Environmental scientists led by Amato Evan of the University of Virginia looked at patterns in cyclones in the Arabian Sea from 1979 to 2010.
They found the region historically only averaged two or three cyclones a year and these typically were weak -- even though the sea was clearly hot enough to fuel very powerful storms.
The reason for the weakness and infrequency, they discovered, lies in a phenomenon called vertical wind shear which occurs in July and August during the hot months of the monsoon season.
Vertical wind shear occurs when strong winds flow in the upper and lower atmosphere in opposite directions. In the lower levels, it blows from the southwest, and in the upper atmosphere, from the east.
The shear rips the top off a would-be cyclone, preventing it from developing the circular winds that are its muscular hallmark.
As a result, the few cyclones that occurred in the Arabian Sea typically happened before or after the monsoon season -- usually one in May/June and a couple more in August to December -- when the wind shear was far less.
But in the last dozen or so years, the pattern has changed, with the emergence of storms in the weeks immediately before the monsoon season.
They include a cyclone that killed nearly 3,000 people in Gujarat, India, in June 1998.
In June 2007, cyclone Gonu, a category five storm, killed 49 people in Oman and Iran, causing more than four billion dollars in damage.
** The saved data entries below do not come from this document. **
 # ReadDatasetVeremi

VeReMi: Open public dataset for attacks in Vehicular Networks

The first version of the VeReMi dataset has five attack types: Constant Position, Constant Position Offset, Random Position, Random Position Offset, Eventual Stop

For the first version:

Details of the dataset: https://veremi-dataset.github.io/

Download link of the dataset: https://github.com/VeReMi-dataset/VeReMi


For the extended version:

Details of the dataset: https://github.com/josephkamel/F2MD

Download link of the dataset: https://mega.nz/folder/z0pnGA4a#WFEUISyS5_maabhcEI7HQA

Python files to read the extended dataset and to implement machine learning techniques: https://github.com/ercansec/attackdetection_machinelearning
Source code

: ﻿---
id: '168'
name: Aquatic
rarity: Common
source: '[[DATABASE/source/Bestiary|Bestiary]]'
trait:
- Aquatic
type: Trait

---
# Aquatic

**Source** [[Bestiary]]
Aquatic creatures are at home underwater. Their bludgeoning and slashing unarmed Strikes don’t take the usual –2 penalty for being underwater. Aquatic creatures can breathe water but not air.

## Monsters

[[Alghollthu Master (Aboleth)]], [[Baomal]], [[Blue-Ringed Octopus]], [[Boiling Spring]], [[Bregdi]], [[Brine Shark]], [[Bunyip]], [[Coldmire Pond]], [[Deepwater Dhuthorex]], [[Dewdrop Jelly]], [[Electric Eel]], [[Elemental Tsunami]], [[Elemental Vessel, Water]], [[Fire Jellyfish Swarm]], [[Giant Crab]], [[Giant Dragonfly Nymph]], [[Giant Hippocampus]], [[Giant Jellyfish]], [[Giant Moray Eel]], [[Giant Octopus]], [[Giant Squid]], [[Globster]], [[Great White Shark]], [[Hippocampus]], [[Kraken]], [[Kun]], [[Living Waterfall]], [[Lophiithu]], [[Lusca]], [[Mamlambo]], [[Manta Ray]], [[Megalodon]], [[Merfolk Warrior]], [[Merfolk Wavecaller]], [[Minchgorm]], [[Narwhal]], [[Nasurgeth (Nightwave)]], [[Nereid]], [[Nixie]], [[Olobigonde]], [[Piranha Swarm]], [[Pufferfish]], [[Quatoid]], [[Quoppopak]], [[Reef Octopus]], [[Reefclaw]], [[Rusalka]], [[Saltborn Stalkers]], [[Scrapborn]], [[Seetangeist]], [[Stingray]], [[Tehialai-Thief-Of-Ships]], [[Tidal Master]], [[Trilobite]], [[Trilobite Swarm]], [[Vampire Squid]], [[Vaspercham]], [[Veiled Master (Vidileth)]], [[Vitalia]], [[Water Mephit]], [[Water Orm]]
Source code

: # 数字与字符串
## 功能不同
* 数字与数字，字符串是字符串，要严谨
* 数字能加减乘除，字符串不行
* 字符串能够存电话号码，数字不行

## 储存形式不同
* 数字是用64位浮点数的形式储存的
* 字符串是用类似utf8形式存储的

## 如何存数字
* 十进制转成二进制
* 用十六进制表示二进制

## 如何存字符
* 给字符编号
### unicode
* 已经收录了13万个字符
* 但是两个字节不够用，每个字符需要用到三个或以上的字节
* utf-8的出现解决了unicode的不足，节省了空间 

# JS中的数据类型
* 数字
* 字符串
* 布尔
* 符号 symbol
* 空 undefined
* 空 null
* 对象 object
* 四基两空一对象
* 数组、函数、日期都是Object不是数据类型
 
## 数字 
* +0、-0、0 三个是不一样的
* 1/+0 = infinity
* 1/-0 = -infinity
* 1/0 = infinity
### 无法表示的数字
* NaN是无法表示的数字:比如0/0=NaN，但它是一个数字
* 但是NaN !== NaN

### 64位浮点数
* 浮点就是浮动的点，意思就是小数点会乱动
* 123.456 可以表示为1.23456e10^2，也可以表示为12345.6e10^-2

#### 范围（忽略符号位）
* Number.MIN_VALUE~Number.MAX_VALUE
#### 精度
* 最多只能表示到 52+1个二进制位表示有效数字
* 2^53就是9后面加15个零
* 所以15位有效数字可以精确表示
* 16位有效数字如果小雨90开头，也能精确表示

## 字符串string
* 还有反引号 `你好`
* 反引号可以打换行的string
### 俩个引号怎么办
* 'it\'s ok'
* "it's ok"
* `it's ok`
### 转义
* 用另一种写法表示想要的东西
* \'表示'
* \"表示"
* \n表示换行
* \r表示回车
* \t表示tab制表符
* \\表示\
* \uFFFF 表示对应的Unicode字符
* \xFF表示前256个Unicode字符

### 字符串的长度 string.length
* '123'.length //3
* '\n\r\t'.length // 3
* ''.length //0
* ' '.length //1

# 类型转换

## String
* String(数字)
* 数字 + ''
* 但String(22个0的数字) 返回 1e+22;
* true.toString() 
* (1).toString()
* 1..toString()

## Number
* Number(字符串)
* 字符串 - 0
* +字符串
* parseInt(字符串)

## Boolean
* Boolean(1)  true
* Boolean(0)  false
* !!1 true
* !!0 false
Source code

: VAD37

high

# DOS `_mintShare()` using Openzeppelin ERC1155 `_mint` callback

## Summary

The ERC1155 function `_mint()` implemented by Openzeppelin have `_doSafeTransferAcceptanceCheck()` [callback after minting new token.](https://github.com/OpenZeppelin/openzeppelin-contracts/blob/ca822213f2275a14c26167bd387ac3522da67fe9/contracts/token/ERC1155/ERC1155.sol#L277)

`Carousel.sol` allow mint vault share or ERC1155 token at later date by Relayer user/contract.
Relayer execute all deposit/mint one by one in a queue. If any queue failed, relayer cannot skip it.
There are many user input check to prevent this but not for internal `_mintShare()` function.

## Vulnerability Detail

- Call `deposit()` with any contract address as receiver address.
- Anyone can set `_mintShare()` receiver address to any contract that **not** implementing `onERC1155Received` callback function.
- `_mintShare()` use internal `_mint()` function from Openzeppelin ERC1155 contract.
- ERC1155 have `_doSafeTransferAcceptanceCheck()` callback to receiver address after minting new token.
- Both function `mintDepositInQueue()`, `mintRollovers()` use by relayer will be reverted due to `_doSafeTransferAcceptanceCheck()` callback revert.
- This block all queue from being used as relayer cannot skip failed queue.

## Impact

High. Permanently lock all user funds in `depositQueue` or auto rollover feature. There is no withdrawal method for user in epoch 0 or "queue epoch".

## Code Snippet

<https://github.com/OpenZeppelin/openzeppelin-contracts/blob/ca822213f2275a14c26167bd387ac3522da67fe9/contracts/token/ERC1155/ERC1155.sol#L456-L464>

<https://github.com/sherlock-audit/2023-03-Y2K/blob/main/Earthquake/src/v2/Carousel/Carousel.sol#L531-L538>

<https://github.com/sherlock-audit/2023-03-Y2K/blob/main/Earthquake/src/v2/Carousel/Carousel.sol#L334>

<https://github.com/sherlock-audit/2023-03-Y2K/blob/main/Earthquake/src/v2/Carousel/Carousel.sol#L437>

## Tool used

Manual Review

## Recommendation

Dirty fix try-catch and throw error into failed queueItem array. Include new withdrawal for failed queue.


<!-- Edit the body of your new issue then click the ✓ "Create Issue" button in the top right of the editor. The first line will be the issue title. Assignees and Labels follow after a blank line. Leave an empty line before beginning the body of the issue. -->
It was the first documented storm ever to enter the Gulf of Oman.
And in June 2010, 26 people were killed in Pakistan and Oman by a category-four cyclone, Phet, inflicting losses of nearly two billion dollars.
The team says "brown cloud" particulates have grown six-fold in volume since the 1930s and the pollution is now a disruptive climatic phenomenon in its own right.
Its dark colour absorbs sunlight, making it a source of heat and causing a cooling of the ocean below -- which in turn affects wind circulation and the transport of warmth from the sea to the atmosphere.
Drawn from direct observations and computer models, the conclusion is that the cloud weakens wind shear, essentially lifting the brake on cyclone development.
"This study is a striking example of how human reactions, on a large enough scale -- in this case, massive regional air pollution caused by inefficient fuel combustion -- can result in unintended consequences," said Anjuli Bamzai of the US National Science Foundation.
"These consequences include highly destructive summer cyclones that were rare or non-existent in this monsoon region 30 or so years ago."
Arabian Sea cyclones could be particularly hazardous because they are born in a small area of ocean compared to the tropical western Atlantic and the western Pacific, the study warned.
"Given the relatively small size of the Arabian basin, more than half of all cyclones that form here make landfall, and even weak landfalling Arabian Sea cyclones can cause considerable destruction and loss of life."